Rendered images with source text:

**********

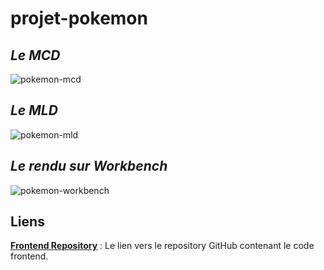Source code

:# projet-pokemon

## _Le MCD_

![pokemon-mcd](https://github.com/user-attachments/assets/b44ed981-fb4d-431b-b330-ec104893f60e)


## _Le MLD_

![pokemon-mld](https://github.com/user-attachments/assets/bdb0630e-de0e-492d-87e7-bccb405b0cd8)


## _Le rendu sur Workbench_

![pokemon-workbench](https://github.com/user-attachments/assets/df83ef1e-ae43-4531-9435-5dba41b1e24a)


## Liens 

**[Frontend Repository](https://github.com/cedric-chimot/pokemon-angular)** : Le lien vers le repository GitHub contenant le code frontend.
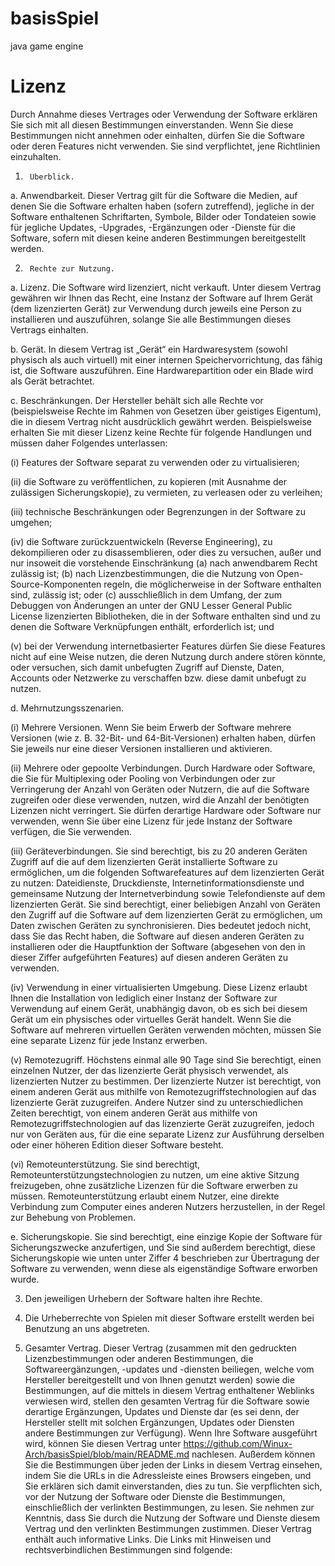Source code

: # basisSpiel
java game engine
# Lizenz
Durch Annahme dieses Vertrages oder Verwendung der Software erklären Sie sich mit all diesen Bestimmungen einverstanden. Wenn Sie diese Bestimmungen nicht annehmen oder einhalten, dürfen Sie die Software oder deren Features nicht verwenden. Sie sind verpflichtet, jene Richtlinien einzuhalten.

1.      Überblick.

a.      Anwendbarkeit. Dieser Vertrag gilt für die Software die Medien, auf denen Sie die Software erhalten haben (sofern zutreffend), jegliche in der Software enthaltenen Schriftarten, Symbole, Bilder oder Tondateien sowie für jegliche Updates, -Upgrades, -Ergänzungen oder -Dienste für die Software, sofern mit diesen keine anderen Bestimmungen bereitgestellt werden.

2.      Rechte zur Nutzung.

a.      Lizenz. Die Software wird lizenziert, nicht verkauft. Unter diesem Vertrag gewähren wir Ihnen das Recht, eine Instanz der Software auf Ihrem Gerät (dem lizenzierten Gerät) zur Verwendung durch jeweils eine Person zu installieren und auszuführen, solange Sie alle Bestimmungen dieses Vertrags einhalten.

b.      Gerät. In diesem Vertrag ist „Gerät“ ein Hardwaresystem (sowohl physisch als auch virtuell) mit einer internen Speichervorrichtung, das fähig ist, die Software auszuführen. Eine Hardwarepartition oder ein Blade wird als Gerät betrachtet.

c.      Beschränkungen. Der Hersteller behält sich alle Rechte vor (beispielsweise Rechte im Rahmen von Gesetzen über geistiges Eigentum), die in diesem Vertrag nicht ausdrücklich gewährt werden. Beispielsweise erhalten Sie mit dieser Lizenz keine Rechte für folgende Handlungen und müssen daher Folgendes unterlassen:

(i)      Features der Software separat zu verwenden oder zu virtualisieren;

(ii)     die Software zu veröffentlichen, zu kopieren (mit Ausnahme der zulässigen Sicherungskopie), zu vermieten, zu verleasen oder zu verleihen;

(iii)     technische Beschränkungen oder Begrenzungen in der Software zu umgehen;

(iv)     die Software zurückzuentwickeln (Reverse Engineering), zu dekompilieren oder zu disassemblieren, oder dies zu versuchen, außer und nur insoweit die vorstehende Einschränkung (a) nach anwendbarem Recht zulässig ist; (b) nach Lizenzbestimmungen, die die Nutzung von Open-Source-Komponenten regeln, die möglicherweise in der Software enthalten sind, zulässig ist; oder (c) ausschließlich in dem Umfang, der zum Debuggen von Änderungen an unter der GNU Lesser General Public License lizenzierten Bibliotheken, die in der Software enthalten sind und zu denen die Software Verknüpfungen enthält, erforderlich ist; und

(v)    bei der Verwendung internetbasierter Features dürfen Sie diese Features nicht auf eine Weise nutzen, die deren Nutzung durch andere stören könnte, oder versuchen, sich damit unbefugten Zugriff auf Dienste, Daten, Accounts oder Netzwerke zu verschaffen bzw. diese damit unbefugt zu nutzen.

d.      Mehrnutzungsszenarien.

(i)      Mehrere Versionen. Wenn Sie beim Erwerb der Software mehrere Versionen (wie z. B. 32-Bit- und 64-Bit-Versionen) erhalten haben, dürfen Sie jeweils nur eine dieser Versionen installieren und aktivieren.

(ii)     Mehrere oder gepoolte Verbindungen. Durch Hardware oder Software, die Sie für Multiplexing oder Pooling von Verbindungen oder zur Verringerung der Anzahl von Geräten oder Nutzern, die auf die Software zugreifen oder diese verwenden, nutzen, wird die Anzahl der benötigten Lizenzen nicht verringert. Sie dürfen derartige Hardware oder Software nur verwenden, wenn Sie über eine Lizenz für jede Instanz der Software verfügen, die Sie verwenden.

(iii)     Geräteverbindungen. Sie sind berechtigt, bis zu 20 anderen Geräten Zugriff auf die auf dem lizenzierten Gerät installierte Software zu ermöglichen, um die folgenden Softwarefeatures auf dem lizenzierten Gerät zu nutzen: Dateidienste, Druckdienste, Internetinformationsdienste und gemeinsame Nutzung der Internetverbindung sowie Telefondienste auf dem lizenzierten Gerät. Sie sind berechtigt, einer beliebigen Anzahl von Geräten den Zugriff auf die Software auf dem lizenzierten Gerät zu ermöglichen, um Daten zwischen Geräten zu synchronisieren. Dies bedeutet jedoch nicht, dass Sie das Recht haben, die Software auf diesen anderen Geräten zu installieren oder die Hauptfunktion der Software (abgesehen von den in dieser Ziffer aufgeführten Features) auf diesen anderen Geräten zu verwenden.

(iv)    Verwendung in einer virtualisierten Umgebung. Diese Lizenz erlaubt Ihnen die Installation von lediglich einer Instanz der Software zur Verwendung auf einem Gerät, unabhängig davon, ob es sich bei diesem Gerät um ein physisches oder virtuelles Gerät handelt. Wenn Sie die Software auf mehreren virtuellen Geräten verwenden möchten, müssen Sie eine separate Lizenz für jede Instanz erwerben.

(v)     Remotezugriff. Höchstens einmal alle 90 Tage sind Sie berechtigt, einen einzelnen Nutzer, der das lizenzierte Gerät physisch verwendet, als lizenzierten Nutzer zu bestimmen. Der lizenzierte Nutzer ist berechtigt, von einem anderen Gerät aus mithilfe von Remotezugriffstechnologien auf das lizenzierte Gerät zuzugreifen. Andere Nutzer sind zu unterschiedlichen Zeiten berechtigt, von einem anderen Gerät aus mithilfe von Remotezugriffstechnologien auf das lizenzierte Gerät zuzugreifen, jedoch nur von Geräten aus, für die eine separate Lizenz zur Ausführung derselben oder einer höheren Edition dieser Software besteht.

(vi)    Remoteunterstützung. Sie sind berechtigt, Remoteunterstützungstechnologien zu nutzen, um eine aktive Sitzung freizugeben, ohne zusätzliche Lizenzen für die Software erwerben zu müssen. Remoteunterstützung erlaubt einem Nutzer, eine direkte Verbindung zum Computer eines anderen Nutzers herzustellen, in der Regel zur Behebung von Problemen.

e.      Sicherungskopie. Sie sind berechtigt, eine einzige Kopie der Software für Sicherungszwecke anzufertigen, und Sie sind außerdem berechtigt, diese Sicherungskopie wie unten unter Ziffer 4 beschrieben zur Übertragung der Software zu verwenden, wenn diese als eigenständige Software erworben wurde.

3. Den jeweiligen Urhebern der Software halten ihre Rechte.

4. Die Urheberrechte von Spielen mit dieser Software erstellt werden bei Benutzung an uns abgetreten.

5.    Gesamter Vertrag. Dieser Vertrag (zusammen mit den gedruckten Lizenzbestimmungen oder anderen Bestimmungen, die Softwareergänzungen, -updates und -diensten beiliegen, welche vom Hersteller bereitgestellt und von Ihnen genutzt werden) sowie die Bestimmungen, auf die mittels in diesem Vertrag enthaltener Weblinks verwiesen wird, stellen den gesamten Vertrag für die Software sowie derartige Ergänzungen, Updates und Dienste dar (es sei denn, der Hersteller stellt mit solchen Ergänzungen, Updates oder Diensten andere Bestimmungen zur Verfügung). Wenn Ihre Software ausgeführt wird, können Sie diesen Vertrag unter https://github.com/Winux-Arch/basisSpiel/blob/main/README.md nachlesen. Außerdem können Sie die Bestimmungen über jeden der Links in diesem Vertrag einsehen, indem Sie die URLs in die Adressleiste eines Browsers eingeben, und Sie erklären sich damit einverstanden, dies zu tun. Sie verpflichten sich, vor der Nutzung der Software oder Dienste die Bestimmungen, einschließlich der verlinkten Bestimmungen, zu lesen. Sie nehmen zur Kenntnis, dass Sie durch die Nutzung der Software und Dienste diesem Vertrag und den verlinkten Bestimmungen zustimmen. Dieser Vertrag enthält auch informative Links. Die Links mit Hinweisen und rechtsverbindlichen Bestimmungen sind folgende:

**********

Your task: Can the lines from the start of the records through the line with "dieses Vertrags einhalten." be given again exactly, with the pictures left out?

Answer to the exercise:
Source code

:# projet-pokemon

## _Le MCD_

![pokemon-mcd](https://github.com/user-attachments/assets/b44ed981-fb4d-431b-b330-ec104893f60e)


## _Le MLD_

![pokemon-mld](https://github.com/user-attachments/assets/bdb0630e-de0e-492d-87e7-bccb405b0cd8)


## _Le rendu sur Workbench_

![pokemon-workbench](https://github.com/user-attachments/assets/df83ef1e-ae43-4531-9435-5dba41b1e24a)


## Liens 

**[Frontend Repository](https://github.com/cedric-chimot/pokemon-angular)** : Le lien vers le repository GitHub contenant le code frontend.
Source code

: # basisSpiel
java game engine
# Lizenz
Durch Annahme dieses Vertrages oder Verwendung der Software erklären Sie sich mit all diesen Bestimmungen einverstanden. Wenn Sie diese Bestimmungen nicht annehmen oder einhalten, dürfen Sie die Software oder deren Features nicht verwenden. Sie sind verpflichtet, jene Richtlinien einzuhalten.

1.      Überblick.

a.      Anwendbarkeit. Dieser Vertrag gilt für die Software die Medien, auf denen Sie die Software erhalten haben (sofern zutreffend), jegliche in der Software enthaltenen Schriftarten, Symbole, Bilder oder Tondateien sowie für jegliche Updates, -Upgrades, -Ergänzungen oder -Dienste für die Software, sofern mit diesen keine anderen Bestimmungen bereitgestellt werden.

2.      Rechte zur Nutzung.

a.      Lizenz. Die Software wird lizenziert, nicht verkauft. Unter diesem Vertrag gewähren wir Ihnen das Recht, eine Instanz der Software auf Ihrem Gerät (dem lizenzierten Gerät) zur Verwendung durch jeweils eine Person zu installieren und auszuführen, solange Sie alle Bestimmungen dieses Vertrags einhalten.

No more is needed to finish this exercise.